C’est un sujet extrêmement complexe que j’ai hésité à aborder car je n’ai pas de socle théorique dessus. Mais je ne voulais pas fuir le sujet. Donc je vais te partager mon protocole. Il vaut ce qu’il vaut.
“Chanter du Michael après Leaving Neverland”
Quand j’ai entendu Orelsan rapper ça, je n’ai pas compris de quoi il parlait. J’ai compris que c’était Michael Jackson car il a passé toute sa carrière à dire qu’il était fan.
Et quand il est mort :
En l'An de Grâce "MJ + 1" La moitié d'ma jeunesse est morte le 25 juin
Ce que je ne savais pas en revanche c’est qu’un documentaire glaçant était sorti en 2019 : Leaving Neverland. Jusque là, beaucoup de gens expliquaient que les histoires de pédophilie n’avaient jamais été confirmées par la justice. J’ai même cru aux gens qui expliquaient que c’était que des coups montés. Je n’ai pas dû être le seul.

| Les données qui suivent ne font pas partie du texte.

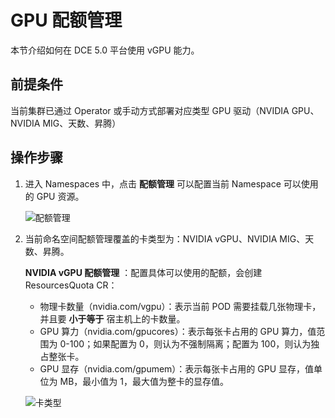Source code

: # GPU 配额管理

本节介绍如何在 DCE 5.0 平台使用 vGPU 能力。

## 前提条件

当前集群已通过 Operator 或手动方式部署对应类型 GPU 驱动（NVIDIA GPU、NVIDIA MIG、天数、昇腾）

## 操作步骤

1. 进入 Namespaces 中，点击 **配额管理** 可以配置当前 Namespace 可以使用的 GPU 资源。

    ![配额管理](https://docs.daocloud.io/daocloud-docs-images/docs/zh/docs/kpanda/user-guide/gpu/images/cluster-ns.png)

2. 当前命名空间配额管理覆盖的卡类型为：NVIDIA vGPU、NVIDIA MIG、天数、昇腾。

    **NVIDIA vGPU 配额管理** ：配置具体可以使用的配额，会创建 ResourcesQuota CR：

    - 物理卡数量（nvidia.com/vgpu）：表示当前 POD 需要挂载几张物理卡，并且要 **小于等于** 宿主机上的卡数量。
    - GPU 算力（nvidia.com/gpucores）：表示每张卡占用的 GPU 算力，值范围为 0-100；如果配置为 0，则认为不强制隔离；配置为 100，则认为独占整张卡。
    - GPU 显存（nvidia.com/gpumem）：表示每张卡占用的 GPU 显存，值单位为 MB，最小值为 1，最大值为整卡的显存值。

    ![卡类型](https://docs.daocloud.io/daocloud-docs-images/docs/zh/docs/kpanda/user-guide/gpu/images/vgpu-quota.png)

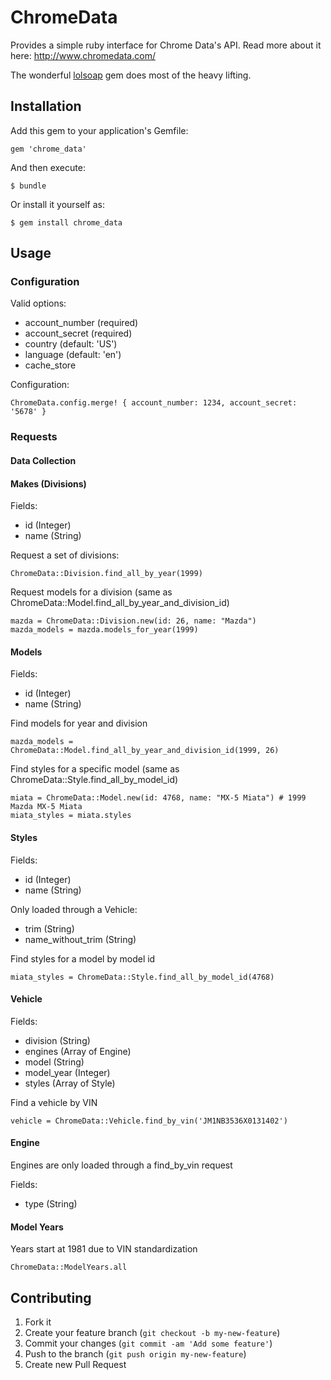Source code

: # ChromeData

Provides a simple ruby interface for Chrome Data's API. Read more about it here: http://www.chromedata.com/

The wonderful [lolsoap](https://github.com/loco2/lolsoap) gem does most of the heavy lifting.

## Installation

Add this gem to your application's Gemfile:

    gem 'chrome_data'

And then execute:

    $ bundle

Or install it yourself as:

    $ gem install chrome_data

## Usage

### Configuration
Valid options:

  * account_number (required)
  * account_secret (required)
  * country (default: 'US')
  * language (default: 'en')
  * cache_store
  
Configuration:

    ChromeData.config.merge! { account_number: 1234, account_secret: '5678' }
    
### Requests
#### Data Collection
#### Makes (Divisions)  
Fields:

* id (Integer)
* name (String)

Request a set of divisions:

    ChromeData::Division.find_all_by_year(1999)

Request models for a division (same as ChromeData::Model.find_all_by_year_and_division_id)

	mazda = ChromeData::Division.new(id: 26, name: "Mazda")
	mazda_models = mazda.models_for_year(1999)
	
#### Models
Fields:

* id (Integer)
* name (String)

Find models for year and division

	mazda_models = ChromeData::Model.find_all_by_year_and_division_id(1999, 26)
	
Find styles for a specific model (same as ChromeData::Style.find_all_by_model_id)
	
	miata = ChromeData::Model.new(id: 4768, name: "MX-5 Miata") # 1999 Mazda MX-5 Miata
	miata_styles = miata.styles

#### Styles
Fields:

* id (Integer)
* name (String)

Only loaded through a Vehicle:

* trim (String)
* name_without_trim (String)

Find styles for a model by model id

    miata_styles = ChromeData::Style.find_all_by_model_id(4768)
    
#### Vehicle
Fields:

* division (String)
* engines (Array of Engine)
* model (String)
* model_year (Integer)
* styles (Array of Style)

Find a vehicle by VIN

    vehicle = ChromeData::Vehicle.find_by_vin('JM1NB3536X0131402')

#### Engine
Engines are only loaded through a find_by_vin request

Fields:

* type (String)
    
#### Model Years
Years start at 1981 due to VIN standardization

    ChromeData::ModelYears.all

## Contributing

1. Fork it
2. Create your feature branch (`git checkout -b my-new-feature`)
3. Commit your changes (`git commit -am 'Add some feature'`)
4. Push to the branch (`git push origin my-new-feature`)
5. Create new Pull Request
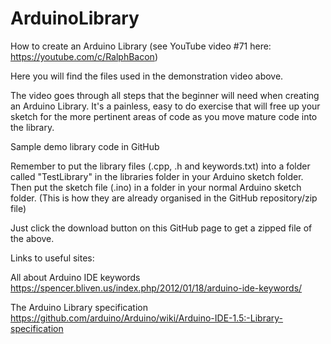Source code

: # ArduinoLibrary
How to create an Arduino Library (see YouTube video #71 here: https://youtube.com/c/RalphBacon)

Here you will find the files used in the demonstration video above.

The video goes through all steps that the beginner will need when creating an Arduino Library. It's a painless, easy to do exercise that will free up your sketch for the more pertinent areas of code as you move mature code into the library.

Sample demo library code in GitHub

Remember to put the library files (.cpp, .h and keywords.txt) into a folder
called "TestLibrary" in the libraries folder in your Arduino sketch folder.
Then put the sketch file (.ino) in a folder in your normal Arduino sketch folder.
(This is how they are already organised in the GitHub repository/zip file)
    
Just click the download button on this GitHub page to get a zipped file of the above.

Links to useful sites:

All about Arduino IDE keywords
https://spencer.bliven.us/index.php/2012/01/18/arduino-ide-keywords/

The Arduino Library specification
https://github.com/arduino/Arduino/wiki/Arduino-IDE-1.5:-Library-specification
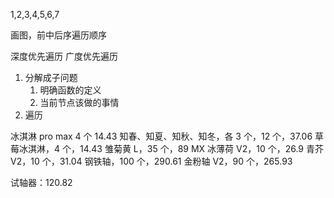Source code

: 1,2,3,4,5,6,7

画图，前中后序遍历顺序

深度优先遍历
广度优先遍历

1. 分解成子问题
	1. 明确函数的定义
	2. 当前节点该做的事情
2. 遍历




冰淇淋 pro max 4 个 14.43
知春、知夏、知秋、知冬，各 3 个，12 个，37.06
草莓冰淇淋，4 个，14.43
雏菊黄 L，35 个，89
MX 冰薄荷 V2，10 个，26.9
青芥 V2，10 个，31.04
钢铁轴，100 个，290.61
金粉轴 V2，90 个，265.93

试轴器：120.82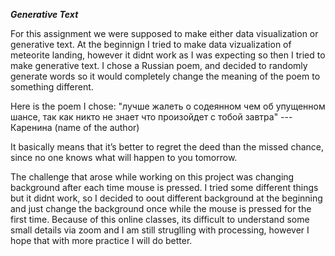 ***Generative Text***

For this assignment we were supposed to make either data visualization or generative text. At the beginnign I tried to make data vizualization of meteorite landing, however it didnt work as I was expecting so then I tried to make generative text. I chose a Russian poem, and decided to randomly generate words so it would completely change the meaning of the poem to something different. 

Here is the poem I chose: 
"лучше жалеть о содеянном чем об упущенном шансе,
так как никто не знает что произойдет с тобой завтра"
 ---Каренина (name of the author)
 
It basically means that it’s better to regret the deed than the missed chance, since no one knows what will happen to you tomorrow. 
 
The challenge that arose while working on this project was changing background after each time mouse is pressed. I tried some different things but it didnt work, so I decided to oout different background at the beginning and just change the background once while the mouse is pressed for the first time. 
Because of this online classes, its difficult to understand some small details via zoom and I am still struglling with processing, however I hope that with more practice I will do better.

Après la diffusion de Leaving Neverland par HBO, des dizaines de stations de radio dans différents pays du monde ont arrêté la diffusion des chansons de Michael Jackson.
Orelsan, fait le même constat que dans l’email :
On retombe vite dans le débat "peut on dissocier l'artiste de l'œuvre", pour lequel la raison a envie de dire non, mais je ne m'y tiens pas du tout.
Séparer ? Alors séparez !
Déjà, il faut évacuer les positions hypocrites. Derrière l’injonction à séparer l’homme de l’artiste on a énormément d’hypocrisie. Premièrement parce que le principe semble ne fonctionner que pour les hommes. Quand c’est une femme, au contraire, on fouille la vie privée de partout pour la juger.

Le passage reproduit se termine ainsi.